When you think of liquidity, you do want to measure kind of what's owned against that facility. And so we at Barings, took a very hard look at what our liquid credit team was originating, where they were focused and paid particular attention to make sure that the assets met both a high liquidity profile as well as a high credit profile as well. So we absolutely understand that's the part of our liability strategy as we move on. This was just a temporary ramp.

And we also made sure that what's pledged against that facility is of a high degree of liquidity over time and it will allow us to manage that asset liability match well in the future. But the point is still made, and you'll see the liability strategy come forth in the next quarter or two.

Robert Dodd -- Raymond James -- Analyst

OK, I appreciate that. One more, if I can. Kind of a -- you gave a lot of color on the market, and maybe this question is more for Ian. But how should investors view the credit risk in the portfolio? And you gave a lot of color on that.

Given that the relative -- and at least going forward on the middle market, I mean, the BSL market, they're not all as convinced obviously, because you could file them in the liquid market. But going forward on the middle market side, there's going to be a lot of police concentration in '18's and '19's entities presumably. Given -- looking at Page 17 and through 19 at the presentation, you've got record high attachment points, we got record low structural protections, we've got record uncertainty on what the first thing really is on whether it's a stretch transfer, etc. But how should investors view that credit risk, given the trends and the fact and the trends in the slides that you show us and the fact that a lot of this portfolio is going to be built on the far right of those slides of those business class?

Tom McDonnell -- Managing Director and Portfolio Manager of Barings Global High Yield

Yes, so Robert, there's a couple of things here to think about: One, which we've discussed and mentioned multiple times is just, it's -- a large part of it is portfolio construction, right? And so -- and diversification. And as I mentioned, probably one of the most important things is just diversification of risk return profile. So think about a portfolio where you are in the foundation of sleep-at-night loans that low volatility, low leverage, yes, maybe you're getting a little less return on those, but it creates stability in the portfolio. And then the job of the manager is to opportunistically find situations where you can generate a little more return.
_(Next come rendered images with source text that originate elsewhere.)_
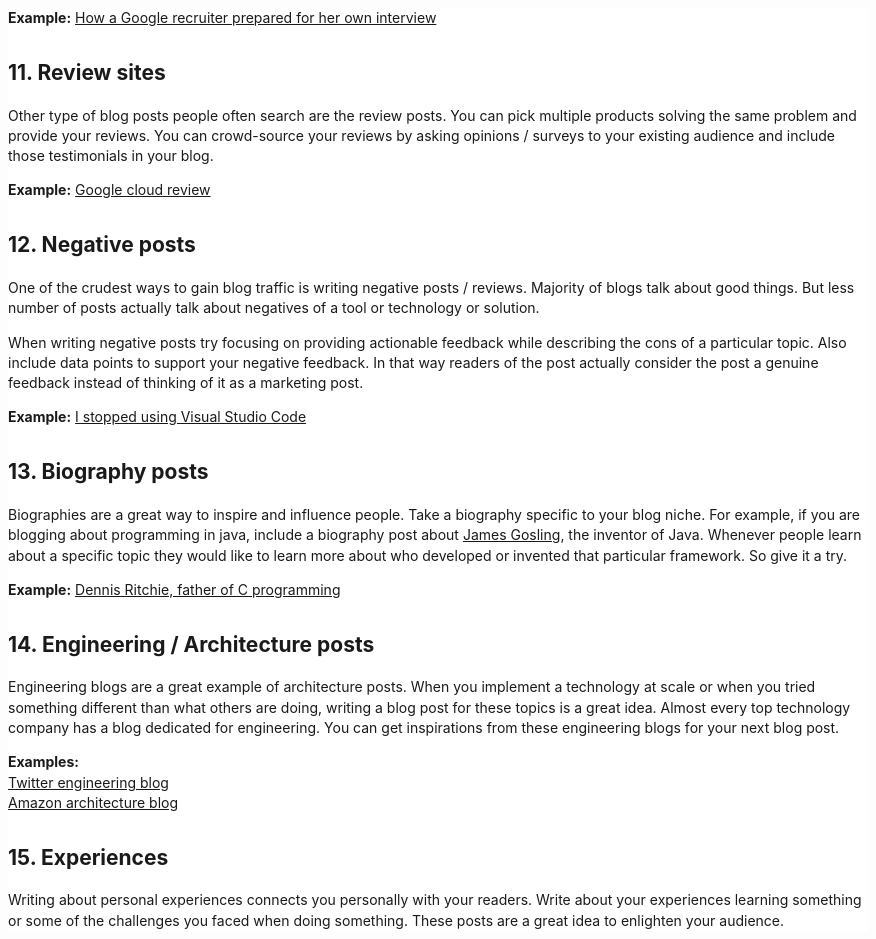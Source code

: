 **Example:** [How a Google recruiter prepared for her own interview](https://blog.google/inside-google/life-at-google/how-google-recruiter-prepared-her-own-interview/)

## 11. Review sites
Other type of blog posts people often search are the review posts. You can pick multiple products solving the same problem and provide your reviews. You can crowd-source your reviews by asking opinions / surveys to your existing audience and include those testimonials in your blog.

**Example:** [Google cloud review](https://www.gartner.com/reviews/market/public-cloud-iaas/vendor/google/product/google-cloud-platform)

## 12. Negative posts
One of the crudest ways to gain blog traffic is writing negative posts / reviews. Majority of blogs talk about good things. But less number of posts actually talk about negatives of a tool or technology or solution.

When writing negative posts try focusing on providing actionable feedback while describing the cons of a particular topic. Also include data points to support your negative feedback. In that way readers of the post actually consider the post a genuine feedback instead of thinking of it as a marketing post.

**Example:** <a href="https://dev.to/dailydevtips1/i-stopped-using-visual-studio-code-1b81" rel="nofollow">I stopped using Visual Studio Code </a>

## 13. Biography posts
Biographies are a great way to inspire and influence people. Take a biography specific to your blog niche. For example, if you are blogging about programming in java, include a biography post about [James Gosling](https://www.britannica.com/technology/Java-computer-programming-language), the inventor of Java.
Whenever people learn about a specific topic they would like to learn more about who developed or invented that particular framework. So give it a try.

**Example:** <a href="https://www.washingtonpost.com/blogs/blogpost/post/dennis-ritchie-father-of-c-programming-language-and-unix-dies-at-70/2011/10/13/gIQADGNbhL_blog.html" rel="nofollow">Dennis Ritchie, father of C programming</a>

## 14. Engineering / Architecture posts
Engineering blogs are a great example of architecture posts. When you implement a technology at scale or when you tried something different than what others are doing, writing a blog post for these topics is a great idea. Almost every top technology company has a blog dedicated for engineering. You can get inspirations from these engineering blogs for your next blog post.

**Examples:** <br>
[Twitter engineering blog](https://blog.twitter.com/engineering/en_us) <br>
[Amazon architecture blog](https://aws.amazon.com/blogs/architecture/)

## 15. Experiences
Writing about personal experiences connects you personally with your readers. Write about your experiences learning something or some of the challenges you faced when doing something. These posts are a great idea to enlighten your audience.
So that might be proprietary deals. It might be an industry where we have an edge. We have a lot of expertise and we can leverage that, and we're willing to go deeper in the capital stack. It might be a company that we financed in the past, that we see an opportunity to finance again.
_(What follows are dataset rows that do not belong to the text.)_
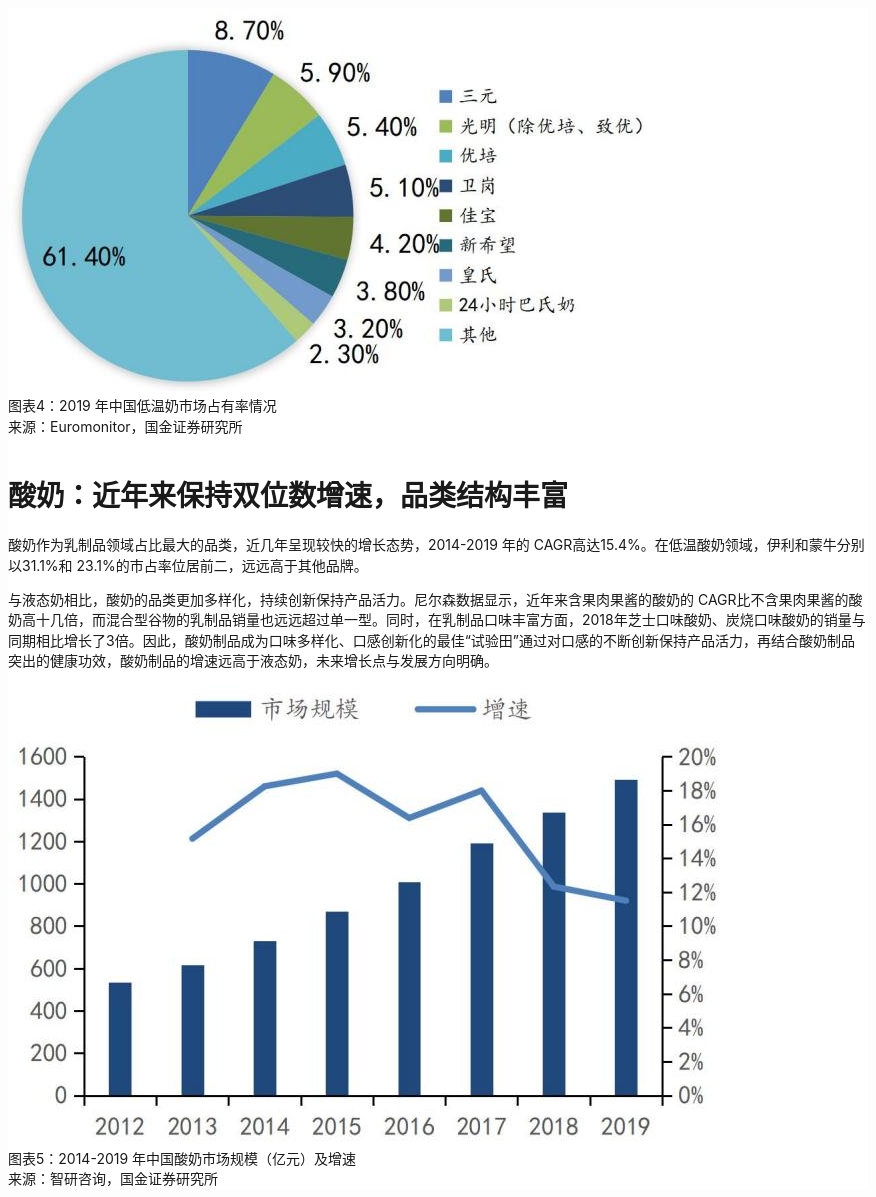 ![](images/4c9115ec5f91a17d60a007112810eed77bbaa031f52ab30afeb8e7ea4f7832b5.jpg)  
图表4：2019 年中国低温奶市场占有率情况  
来源：Euromonitor，国金证券研究所

# 酸奶：近年来保持双位数增速，品类结构丰富

酸奶作为乳制品领域占比最大的品类，近几年呈现较快的增长态势，2014-2019 年的 CAGR高达15.4%。在低温酸奶领域，伊利和蒙牛分别以31.1%和 23.1%的市占率位居前二，远远高于其他品牌。

与液态奶相比，酸奶的品类更加多样化，持续创新保持产品活力。尼尔森数据显示，近年来含果肉果酱的酸奶的 CAGR比不含果肉果酱的酸奶高十几倍，而混合型谷物的乳制品销量也远远超过单一型。同时，在乳制品口味丰富方面，2018年芝士口味酸奶、炭烧口味酸奶的销量与同期相比增长了3倍。因此，酸奶制品成为口味多样化、口感创新化的最佳“试验田”通过对口感的不断创新保持产品活力，再结合酸奶制品突出的健康功效，酸奶制品的增速远高于液态奶，未来增长点与发展方向明确。

![](images/877dbd35d91b8cc3bb8719561a1ee474e564511a66136d863eb0f4f79316e774.jpg)  
图表5：2014-2019 年中国酸奶市场规模（亿元）及增速  
来源：智研咨询，国金证券研究所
We've gone through a cycle. So it's all of those things from a portfolio standpoint that are really critical and that we focus on as we think about this portfolio construction. To me portfolio construction is the key and if you're just one-dimensional, and you're just focused on that return, as you go deeper in the credit cycle, you're going to have more risk in that portfolio because the correlation of that risk is 100%. So you need to have diversification of that risk return.
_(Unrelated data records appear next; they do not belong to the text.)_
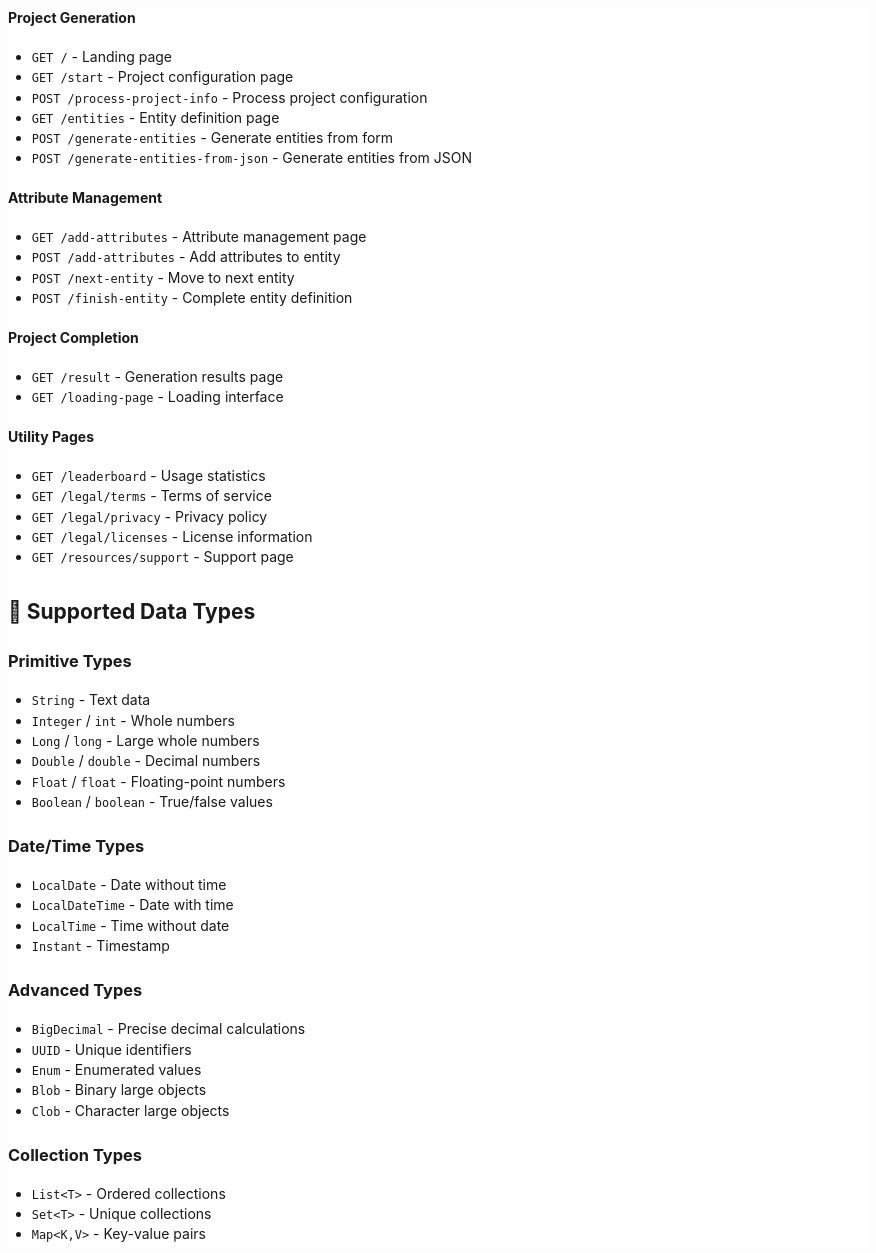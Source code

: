 #### **Project Generation**
- `GET /` - Landing page
- `GET /start` - Project configuration page
- `POST /process-project-info` - Process project configuration
- `GET /entities` - Entity definition page
- `POST /generate-entities` - Generate entities from form
- `POST /generate-entities-from-json` - Generate entities from JSON

#### **Attribute Management**
- `GET /add-attributes` - Attribute management page
- `POST /add-attributes` - Add attributes to entity
- `POST /next-entity` - Move to next entity
- `POST /finish-entity` - Complete entity definition

#### **Project Completion**
- `GET /result` - Generation results page
- `GET /loading-page` - Loading interface

#### **Utility Pages**
- `GET /leaderboard` - Usage statistics
- `GET /legal/terms` - Terms of service
- `GET /legal/privacy` - Privacy policy
- `GET /legal/licenses` - License information
- `GET /resources/support` - Support page

## 🎯 Supported Data Types

### **Primitive Types**
- `String` - Text data
- `Integer` / `int` - Whole numbers
- `Long` / `long` - Large whole numbers
- `Double` / `double` - Decimal numbers
- `Float` / `float` - Floating-point numbers
- `Boolean` / `boolean` - True/false values

### **Date/Time Types**
- `LocalDate` - Date without time
- `LocalDateTime` - Date with time
- `LocalTime` - Time without date
- `Instant` - Timestamp

### **Advanced Types**
- `BigDecimal` - Precise decimal calculations
- `UUID` - Unique identifiers
- `Enum` - Enumerated values
- `Blob` - Binary large objects
- `Clob` - Character large objects

### **Collection Types**
- `List<T>` - Ordered collections
- `Set<T>` - Unique collections
- `Map<K,V>` - Key-value pairs
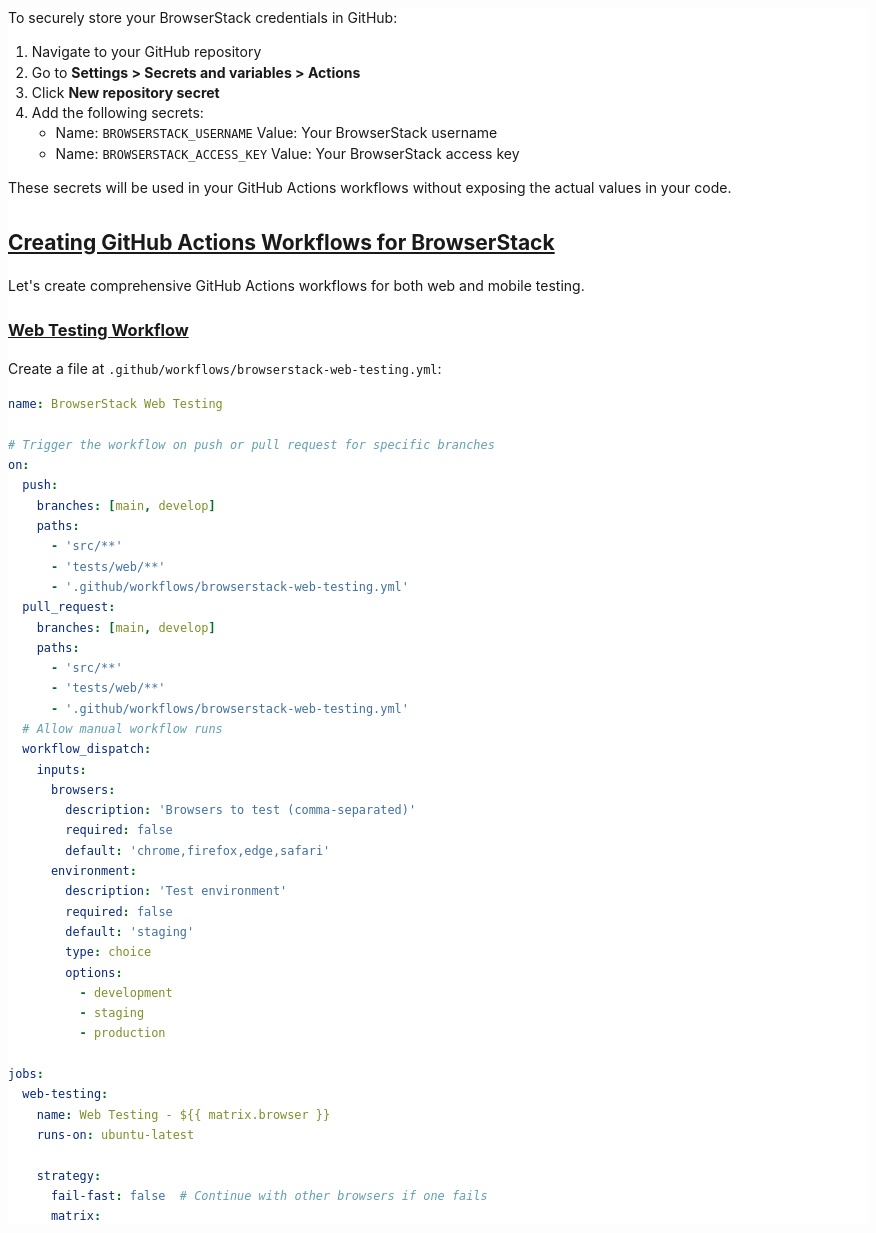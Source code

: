 To securely store your BrowserStack credentials in GitHub:

1. Navigate to your GitHub repository
2. Go to **Settings > Secrets and variables > Actions**
3. Click **New repository secret**
4. Add the following secrets:
   - Name: `BROWSERSTACK_USERNAME`
     Value: Your BrowserStack username
   - Name: `BROWSERSTACK_ACCESS_KEY`
     Value: Your BrowserStack access key

These secrets will be used in your GitHub Actions workflows without exposing the actual values in your code.

## [Creating GitHub Actions Workflows for BrowserStack](#github-actions-workflows)

Let's create comprehensive GitHub Actions workflows for both web and mobile testing.

### [Web Testing Workflow](#web-testing-workflow)

Create a file at `.github/workflows/browserstack-web-testing.yml`:

```yaml
name: BrowserStack Web Testing

# Trigger the workflow on push or pull request for specific branches
on:
  push:
    branches: [main, develop]
    paths:
      - 'src/**'
      - 'tests/web/**'
      - '.github/workflows/browserstack-web-testing.yml'
  pull_request:
    branches: [main, develop]
    paths:
      - 'src/**'
      - 'tests/web/**'
      - '.github/workflows/browserstack-web-testing.yml'
  # Allow manual workflow runs
  workflow_dispatch:
    inputs:
      browsers:
        description: 'Browsers to test (comma-separated)'
        required: false
        default: 'chrome,firefox,edge,safari'
      environment:
        description: 'Test environment'
        required: false
        default: 'staging'
        type: choice
        options:
          - development
          - staging
          - production

jobs:
  web-testing:
    name: Web Testing - ${{ matrix.browser }}
    runs-on: ubuntu-latest
    
    strategy:
      fail-fast: false  # Continue with other browsers if one fails
      matrix:
```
Robert Dodd -- Raymond James -- Analyst

Got it.

Tom McDonnell -- Managing Director and Portfolio Manager of Barings Global High Yield

So the other thing -- I was going to say the other thing I would say is, we look at very closely at some pretty key metrics as we evaluate portfolios. So we focus on the fact today our senior leverage, our first lien investments are at 4.6% -- 4.6 times. So that tells you we're invested from an attachment point. Look at the total leverage of the companies that we're invested in.

It's just over 5%. It's not 4.6% in companies that are invested, that are leveraged 7 times. And so we look at the senior leverage attachment point, we look at the total leverage attachment point. Yes, enterprise value is -- and purchase price multiples are up today.

But I would argue that the increase in the purchase price multiples have far exceeded the increase in the leverage that's provided to those companies. I'll use software as an example. I mean, you have deals out there that are 20 times EBITDA. We're not chasing the market.

Like Eric said, we're not swinging for the fence in providing a 7 times or 7.5 times unitranche, because we feel like from an LTV perspective that's comfortable. So we're not going to chase deals, and we're going to focus on structural protection. We can -- we're focused on the right things in terms of structural protection, and we can find deals that we're very comfortable with from a structural-protection standpoint.

Robert Dodd -- Raymond James -- Analyst

Got it, got it. And for this -- on -- the topic on Slide 19, one of the things you talk about is senior loans with embedded junior risk or -- embedded junior risk. How are your shareholders and investors going to be able to see that in your metrics? I mean, as you said, you're at 4.6 times attachment point right now. What should we look for, so to speak, to call you out? If that goes up too much, what is too much, where it becomes embedded to the risk, embedded in the portfolio? Yes, what should we look for on that front?

John Bock -- Chief Financial Officer

Well, what I'd argue, I'd be looking at would be, Robert, start with the flexibility that's offered to originate loans. And I say, yield is an important component, right? So at times, you'll find if we're detailing that we want to operate in a conservative leverage profile, particularly for the industry, that we want to be really, really boring in our portfolio construction and our diversification. You could arguably understand that there's not going to be a significant amount of movement over time, particularly in those average points. So I'd probably say that it's a difficult item to easily look on the other side, just given the fact that nobody usually provides every individual portfolio company EBITDA with the name and their sponsor, etc.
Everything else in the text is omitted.